In recent weeks there have been a series of wildcat strikes and work disruptions at Wal-Marts and Wal-Mart warehouses around the country. Workers are threatening to strike on Black Friday, the largest shopping day of the year. Read this post by Josh Eidelson for more background on the strikes. Matt Stoller at Naked Capitalism notes that Wal-Mart represents 2.3% of the US GDP and has massive power in our political and economic space, making these strikes potential game changing. He writes:
The company at this point isn’t just a key purveyor of lower labor standards and a globalized and concentrated supply chain, it is a key tell for policymakers. Walmart data was used by the Federal Reserve’s FOMC to understand labor markets, inequality, health care costs, supply chains, and inflation. As the global recession began to come into view, one FOMC member noted, ”It’s certainly disconcerting to hear that one of the largest private institutions in the world – Wal-Mart – is missing its growth targets fairly significantly.” It is as if the new maxim had become, what’s good for Walmart is good for America.

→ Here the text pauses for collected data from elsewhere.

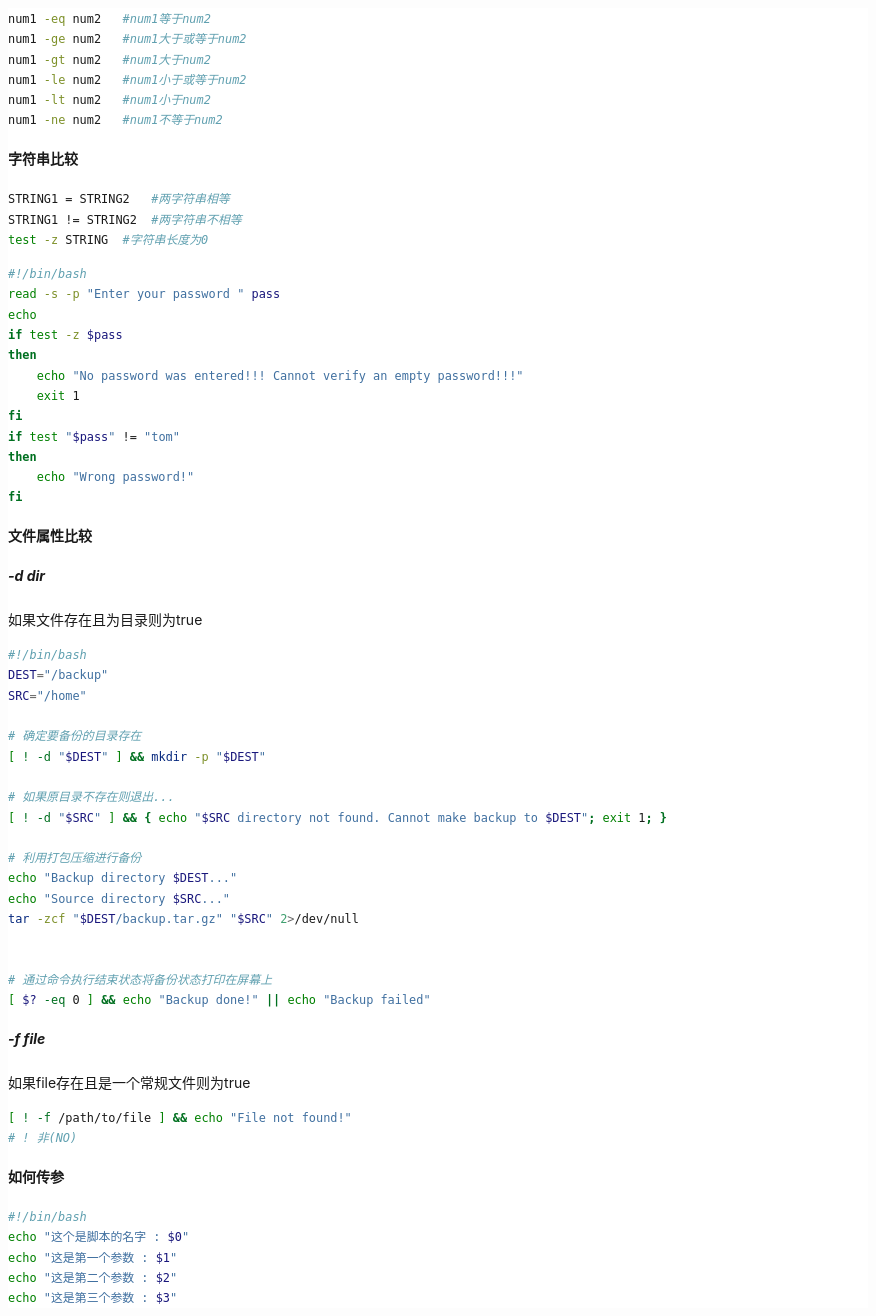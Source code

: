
 ``` bash
num1 -eq num2	#num1等于num2
num1 -ge num2 	#num1大于或等于num2
num1 -gt num2 	#num1大于num2
num1 -le num2 	#num1小于或等于num2
num1 -lt num2 	#num1小于num2
num1 -ne num2 	#num1不等于num2
```
#### 字符串比较
``` bash
STRING1 = STRING2	#两字符串相等
STRING1 != STRING2 	#两字符串不相等
test -z STRING 	#字符串长度为0
```
``` bash
#!/bin/bash
read -s -p "Enter your password " pass
echo 
if test -z $pass 
then
    echo "No password was entered!!! Cannot verify an empty password!!!"	
    exit 1
fi
if test "$pass" != "tom"
then
    echo "Wrong password!"
fi
```
#### 文件属性比较
##### -d dir
如果文件存在且为目录则为true
``` bash
#!/bin/bash
DEST="/backup"
SRC="/home"

# 确定要备份的目录存在
[ ! -d "$DEST" ] && mkdir -p "$DEST"

# 如果原目录不存在则退出...
[ ! -d "$SRC" ] && { echo "$SRC directory not found. Cannot make backup to $DEST"; exit 1; }

# 利用打包压缩进行备份
echo "Backup directory $DEST..."
echo "Source directory $SRC..."
tar -zcf "$DEST/backup.tar.gz" "$SRC" 2>/dev/null


# 通过命令执行结束状态将备份状态打印在屏幕上
[ $? -eq 0 ] && echo "Backup done!" || echo "Backup failed"
```
##### -f file
如果file存在且是一个常规文件则为true
``` bash
[ ! -f /path/to/file ] && echo "File not found!"
# ! 非(NO)
```
#### 如何传参
``` bash
#!/bin/bash
echo "这个是脚本的名字 : $0"
echo "这是第一个参数 : $1"
echo "这是第二个参数 : $2"
echo "这是第三个参数 : $3"
```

In the 1950s, the so-called “Treaty of Detroit”, an agreement between government, business, and labor for ever increasing wages at automakers, set the tone for the next twenty years of political economy. From the 1970s onward, the new social contract was increasingly set, not just by companies like Walmart, but by Walmart itself. As a new social contract, let’s call it the “Treaty of Walmart”, emerged as a deal cut between the US government, the Chinese government, and global trading corporations, American society began to reflect a race to the bottom. This strike is thus worth watching – if Walmart loses some pricing pressure because of tactics that impact the company’s supply chain or ability to sell, we’ll be in uncharted territory.
Wal-Mart’s workers are not unionized. The company has viciously fought off small-scale organizing efforts of the years, firing workers who attend to organize their shops and cutting hours of sympathetic workers. The work culture at Wal-Mart is one which is profoundly anti-worker and, as Stoller notes, they have driven a race to the bottom in terms of low-pay and non-existent benefits.
But Wal-Mart is a huge beast in the economy. And if workers are able to force them to concede better working conditions, pay, and benefits, it could have a massive ripple effect outward in the economy. The value would not be merely an economic one, though the prospect of tens or hundreds of thousands of workers getting significant pay raises would fire off potentially massive new economic growth. Rather the real value would be the highly visible statement of some of the lowest hourly wage earners in the country forcing the largest retail business to its knees would prove that any group of workers at any employer in the country can organize their shop.
People get inspired when they see people just like them achieving amazing things that were previously thought impossible. That’s how Occupy Wall Street spread from an encampment in lower Manhattan to thousands of town squares around America – regular people saw that other regular people were taking over public spaces and felt compelled to go out and do it themselves. The same goes when workers try to organize themselves and succeed – the organizing can spread like wild fire.
While the Wal-Mart strikes are happening in a handful of cities around the country, be sure that the company is pouring millions into anti-union “education” in their stores, likely forcing workers to watch videos vilifying
such things as higher wages, job security, and health benefits unions. But that won’t matter if these strikes spread and workers win concessions from Wal-Mart. As Stoller says, victories here would put us in uncharted territory and the organizing opportunities could be revolutionary for workers.